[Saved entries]
────────
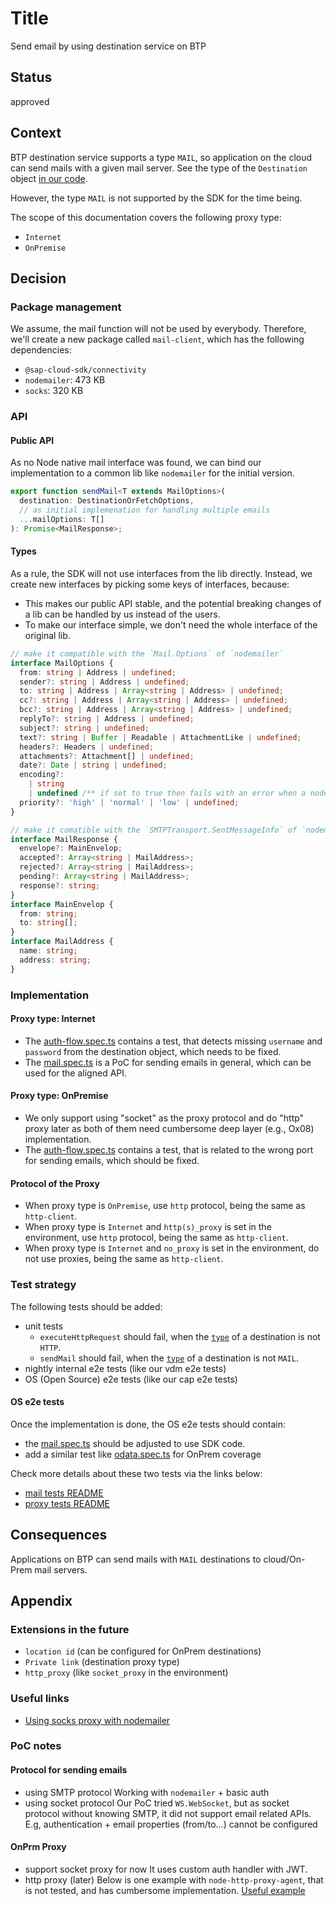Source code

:# Title

Send email by using destination service on BTP

## Status

approved

## Context

BTP destination service supports a type `MAIL`, so application on the cloud can send mails with a given mail server.
See the type of the `Destination` object [in our code](https://github.com/SAP/cloud-sdk-js/blob/main/packages/connectivity/src/scp-cf/destination/destination-service-types.ts#L95).

However, the type `MAIL` is not supported by the SDK for the time being.

The scope of this documentation covers the following proxy type:

- `Internet`
- `OnPremise`

## Decision

### Package management

We assume, the mail function will not be used by everybody.
Therefore, we'll create a new package called `mail-client`, which has the following dependencies:

- `@sap-cloud-sdk/connectivity`
- `nodemailer`: 473 KB
- `socks`: 320 KB

### API

#### Public API

As no Node native mail interface was found, we can bind our implementation to a common lib like `nodemailer` for the initial version.

```ts
export function sendMail<T extends MailOptions>(
  destination: DestinationOrFetchOptions,
  // as initial implemenation for handling multiple emails
  ...mailOptions: T[]
): Promise<MailResponse>;
```

#### Types

As a rule, the SDK will not use interfaces from the lib directly.
Instead, we create new interfaces by picking some keys of interfaces, because:

- This makes our public API stable, and the potential breaking changes of a lib can be handled by us instead of the users.
- To make our interface simple, we don't need the whole interface of the original lib.

```ts
// make it compatible with the `Mail.Options` of `nodemailer`
interface MailOptions {
  from: string | Address | undefined;
  sender?: string | Address | undefined;
  to: string | Address | Array<string | Address> | undefined;
  cc?: string | Address | Array<string | Address> | undefined;
  bcc?: string | Address | Array<string | Address> | undefined;
  replyTo?: string | Address | undefined;
  subject?: string | undefined;
  text?: string | Buffer | Readable | AttachmentLike | undefined;
  headers?: Headers | undefined;
  attachments?: Attachment[] | undefined;
  date?: Date | string | undefined;
  encoding?:
    | string
    | undefined /** if set to true then fails with an error when a node tries to load content from URL */;
  priority?: 'high' | 'normal' | 'low' | undefined;
}
```

```ts
// make it comatible with the `SMTPTransport.SentMessageInfo` of `nodemailer`
interface MailResponse {
  envelope?: MainEnvelop;
  accepted?: Array<string | MailAddress>;
  rejected?: Array<string | MailAddress>;
  pending?: Array<string | MailAddress>;
  response?: string;
}
interface MainEnvelop {
  from: string;
  to: string[];
}
interface MailAddress {
  name: string;
  address: string;
}
```

### Implementation

#### Proxy type: Internet

- The [auth-flow.spec.ts](test-packages/integration-tests/test/auth-flows/auth-flow.spec.ts) contains a test, that detects missing `username` and `password` from the destination object, which needs to be fixed.
- The [mail.spec.ts](test-packages/e2e-tests/test/mail/mail.spec.ts) is a PoC for sending emails in general, which can be used for the aligned API.

#### Proxy type: OnPremise

- We only support using "socket" as the proxy protocol and do "http" proxy later as both of them need cumbersome deep layer (e.g., Ox08) implementation.
- The [auth-flow.spec.ts](test-packages/integration-tests/test/auth-flows/auth-flow.spec.ts) contains a test, that is related to the wrong port for sending emails, which should be fixed.

#### Protocol of the Proxy

- When proxy type is `OnPremise`, use `http` protocol, being the same as `http-client`.
- When proxy type is `Internet` and `http(s)_proxy` is set in the environment, use `http` protocol, being the same as `http-client`.
- When proxy type is `Internet` and `no_proxy` is set in the environment, do not use proxies, being the same as `http-client`.

### Test strategy

The following tests should be added:

- unit tests
  - `executeHttpRequest` should fail, when the [`type`](https://github.com/SAP/cloud-sdk-js/blob/main/packages/connectivity/src/scp-cf/destination/destination-service-types.ts#L95) of a destination is not `HTTP`.
  - `sendMail` should fail, when the [`type`](https://github.com/SAP/cloud-sdk-js/blob/main/packages/connectivity/src/scp-cf/destination/destination-service-types.ts#L95) of a destination is not `MAIL`.
- nightly internal e2e tests (like our vdm e2e tests)
- OS (Open Source) e2e tests (like our cap e2e tests)

#### OS e2e tests

Once the implementation is done, the OS e2e tests should contain:

- the [mail.spec.ts](test-packages/e2e-tests/test/mail/mail.spec.ts) should be adjusted to use SDK code.
- add a similar test like [odata.spec.ts](test-packages/e2e-tests/test/on-prem/odata.spec.ts) for OnPrem coverage

Check more details about these two tests via the links below:

- [mail tests README](test-packages/e2e-tests/test/mail/README.md)
- [proxy tests README](test-packages/e2e-tests/test/on-prem/README.md)

## Consequences

Applications on BTP can send mails with `MAIL` destinations to cloud/On-Prem mail servers.

## Appendix

### Extensions in the future

- `location id` (can be configured for OnPrem destinations)
- `Private link` (destination proxy type)
- `http_proxy` (like `socket_proxy` in the environment)

### Useful links

- [Using socks proxy with nodemailer](https://nodemailer.com/smtp/proxies/#2-using-socks-proxy)

### PoC notes
#### Protocol for sending emails
- using SMTP protocol
  Working with `nodemailer` + basic auth
- using socket protocol
  Our PoC tried `WS.WebSocket`, but as socket protocol without knowing SMTP, it did not support email related APIs.
  E.g, authentication + email properties (from/to...) cannot be configured
#### OnPrm Proxy
- support socket proxy for now
  It uses custom auth handler with JWT.
- http proxy (later)
  Below is one example with `node-http-proxy-agent`, that is not tested, and has cumbersome implementation.
  [Useful example](https://github.com/TooTallNate/node-http-proxy-agent/blob/master/src/agent.ts#L83)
────────
-- Action item --
Up to and including the line containing "BTP destination service", quote each line of the entries above from the very first, please, exactly and without images.

-- Finished exercise --
Source code

:# Title

Send email by using destination service on BTP

## Status

approved

## Context

BTP destination service supports a type `MAIL`, so application on the cloud can send mails with a given mail server.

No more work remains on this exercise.